For callable transforms that take 0, 1, or 2 arguments, special handling is done 
to see if the transform actually expects 3 arguments, as Proto's primitive 
transforms do. (This can be detected with meta-programming tricks.) So, even 
though a transform like `_arg1` requires three parameters: expression, 
state and visitor; it can be "called" with just one, like `_arg1(_arg2)`. Proto
treats this as if were `call<_arg1(_arg2, _state, _visitor)>`.

If no transform arguments are specified at all, as in `call<_arg1>`, this is
the same as `_arg1`. For this reason, `call<_arg1>(_arg2)` is the same as
`call<_arg1(_arg2)>`.

Example:

[LazyMakePair2]

[endsect]

[section:make [^make<>]]

    namespace boost { namespace proto
    {
        namespace transform
        {
            template<typename Fun>
            struct make;
        }

        using transform::make;
    }}

The `make<>` transform is used to construct objects and evaluate
their constructor arguments. When you use an object transform as in 
`when< posit<_>, Object(_arg) >`, the `make<>` transform is used behind
the scenes to evaluate `Object(_arg)`. In fact, for any object
transform, the following short- and long-forms are equivalent:

[table
    [ [Short From]
      [Long Form] ]
    [ [ `when< Grammar, Object(Tran1, Tran2...) >` ]
      [ `when< Grammar, make< Object(Tran1, Tran2...) > >` ] ]
]

You might decide to use `make<>` to explicitly differentiate object
transforms from callable transforms. (See `call<>`.)

[tip For users of legacy compilers like MSVC 7.1, `make<>` is useful to work
around compiler bugs. Doubly-nested transforms such as `Object1(Object2(_arg))`
cause older compilers problems, but the equivalent `Object1(make<Object2(_arg)>)`
solves the problem.]

The `make<>` transform checks to see if the resulting object type is a template.
If it is, the template type is disassembled to find nested transforms. Proto
considers the following types to represent transforms:

[def __type__ [~type]]
[def __X__  X\']
[def __X0__ X0\']
[def __X1__ X1\']

* Function types
* Function pointer types
* Types for which `proto::is_callable<__type__>::value` is `true`

When an object transform with a template type such as
`Object<X0,X1,...>(Args...)` is evaluated with a given
`Expr`, `State`, and `Visitor`, the result type is 
`make_<Object<X0,X1,...>, Expr, State, Visitor>::type` which is
defined as follows. For each `X` in `X0,X1,...`, do:

* If `X` is a template like `Object2<Y0,Y1,...>`, then let `__X__`
  be `make_<Object2<Y0,Y1,...>, Expr, State, Visitor>::type`
  (which evaluates this procedure recursively). Note whether any
  substitutions took place during this operation.
* Otherwise, if `X` is a transform, then let `__X__` be
  `when<_, X>::result<void(Expr, State, Visitor)>::type`.
  Note that a substitution took place.
* Otherwise, let `__X__` be `X`, and note that no substitution
  took place.
* If any substitutions took place in any of the above steps and
  `Object<__X0__,__X1__,...>` has a nested `::type` typedef, the
  result type is `Object<__X0__,__X1__,...>::type`.
* Otherwise, the result type is `Object<__X0__,__X1__,...>`.
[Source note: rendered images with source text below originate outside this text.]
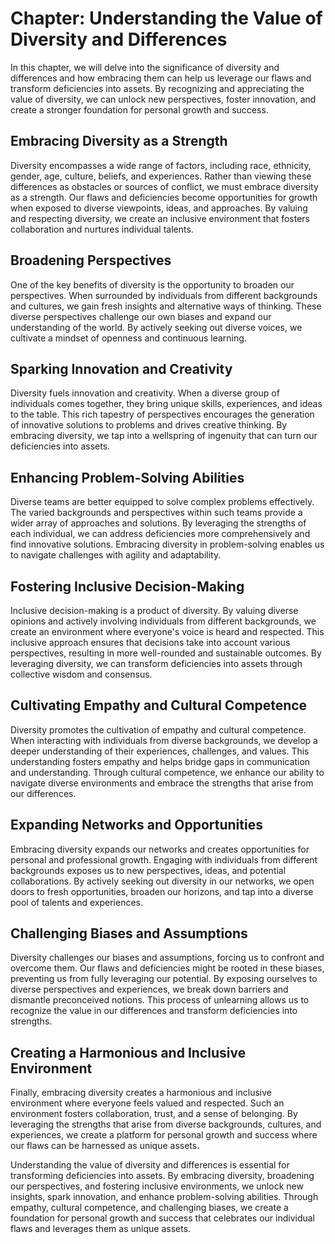Chapter: Understanding the Value of Diversity and Differences
=============================================================

In this chapter, we will delve into the significance of diversity and differences and how embracing them can help us leverage our flaws and transform deficiencies into assets. By recognizing and appreciating the value of diversity, we can unlock new perspectives, foster innovation, and create a stronger foundation for personal growth and success.

Embracing Diversity as a Strength
---------------------------------

Diversity encompasses a wide range of factors, including race, ethnicity, gender, age, culture, beliefs, and experiences. Rather than viewing these differences as obstacles or sources of conflict, we must embrace diversity as a strength. Our flaws and deficiencies become opportunities for growth when exposed to diverse viewpoints, ideas, and approaches. By valuing and respecting diversity, we create an inclusive environment that fosters collaboration and nurtures individual talents.

Broadening Perspectives
-----------------------

One of the key benefits of diversity is the opportunity to broaden our perspectives. When surrounded by individuals from different backgrounds and cultures, we gain fresh insights and alternative ways of thinking. These diverse perspectives challenge our own biases and expand our understanding of the world. By actively seeking out diverse voices, we cultivate a mindset of openness and continuous learning.

Sparking Innovation and Creativity
----------------------------------

Diversity fuels innovation and creativity. When a diverse group of individuals comes together, they bring unique skills, experiences, and ideas to the table. This rich tapestry of perspectives encourages the generation of innovative solutions to problems and drives creative thinking. By embracing diversity, we tap into a wellspring of ingenuity that can turn our deficiencies into assets.

Enhancing Problem-Solving Abilities
-----------------------------------

Diverse teams are better equipped to solve complex problems effectively. The varied backgrounds and perspectives within such teams provide a wider array of approaches and solutions. By leveraging the strengths of each individual, we can address deficiencies more comprehensively and find innovative solutions. Embracing diversity in problem-solving enables us to navigate challenges with agility and adaptability.

Fostering Inclusive Decision-Making
-----------------------------------

Inclusive decision-making is a product of diversity. By valuing diverse opinions and actively involving individuals from different backgrounds, we create an environment where everyone's voice is heard and respected. This inclusive approach ensures that decisions take into account various perspectives, resulting in more well-rounded and sustainable outcomes. By leveraging diversity, we can transform deficiencies into assets through collective wisdom and consensus.

Cultivating Empathy and Cultural Competence
-------------------------------------------

Diversity promotes the cultivation of empathy and cultural competence. When interacting with individuals from diverse backgrounds, we develop a deeper understanding of their experiences, challenges, and values. This understanding fosters empathy and helps bridge gaps in communication and understanding. Through cultural competence, we enhance our ability to navigate diverse environments and embrace the strengths that arise from our differences.

Expanding Networks and Opportunities
------------------------------------

Embracing diversity expands our networks and creates opportunities for personal and professional growth. Engaging with individuals from different backgrounds exposes us to new perspectives, ideas, and potential collaborations. By actively seeking out diversity in our networks, we open doors to fresh opportunities, broaden our horizons, and tap into a diverse pool of talents and experiences.

Challenging Biases and Assumptions
----------------------------------

Diversity challenges our biases and assumptions, forcing us to confront and overcome them. Our flaws and deficiencies might be rooted in these biases, preventing us from fully leveraging our potential. By exposing ourselves to diverse perspectives and experiences, we break down barriers and dismantle preconceived notions. This process of unlearning allows us to recognize the value in our differences and transform deficiencies into strengths.

Creating a Harmonious and Inclusive Environment
-----------------------------------------------

Finally, embracing diversity creates a harmonious and inclusive environment where everyone feels valued and respected. Such an environment fosters collaboration, trust, and a sense of belonging. By leveraging the strengths that arise from diverse backgrounds, cultures, and experiences, we create a platform for personal growth and success where our flaws can be harnessed as unique assets.

Understanding the value of diversity and differences is essential for transforming deficiencies into assets. By embracing diversity, broadening our perspectives, and fostering inclusive environments, we unlock new insights, spark innovation, and enhance problem-solving abilities. Through empathy, cultural competence, and challenging biases, we create a foundation for personal growth and success that celebrates our individual flaws and leverages them as unique assets.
Note that `when<>` is implemented in terms of `call<>` and `make<>`,
so the above procedure is evaluated recursively.

Given the above description of the `make_<>` helper, the semantics
of the `make<>` transform is described as follows:

[def __AN__ A[~N]]

[table
    [   [Expression]
        [Returns]
    ]
    [   [`make<Object(A0, A1, ... __AN__)>::result<void(Expr, State, Visitor)>::type`]
        [`make_<Object, Expr, State, Visitor>::type`]
    ]
    [   [`make<Object(A0, A1, ... __AN__)>()(expr, state, visitor)`]
        [``make_<Object, Expr, State, Visitor>::type(
    when<_, A0>()(expr, state, visitor)
  , when<_, A1>()(expr, state, visitor)
    ...
  , when<_, __AN__>()(expr, state, visitor)
)``]
    ]
]

Objects with constructors that take up to `BOOST_PROTO_MAX_ARITY` are handled.
Some types are so-called /aggregates/ that do not have constructors; rather,
they use /aggregate initialization/. For these types, you can specialize 
`proto::is_aggregate<>` and Proto will use a brace initializer list to
initialize the object rather than a constructor. Proto knows that `proto::expr<>`
is such an aggregate, so if you use object transforms to "construct" a
new node in an expression tree, the right thing happens.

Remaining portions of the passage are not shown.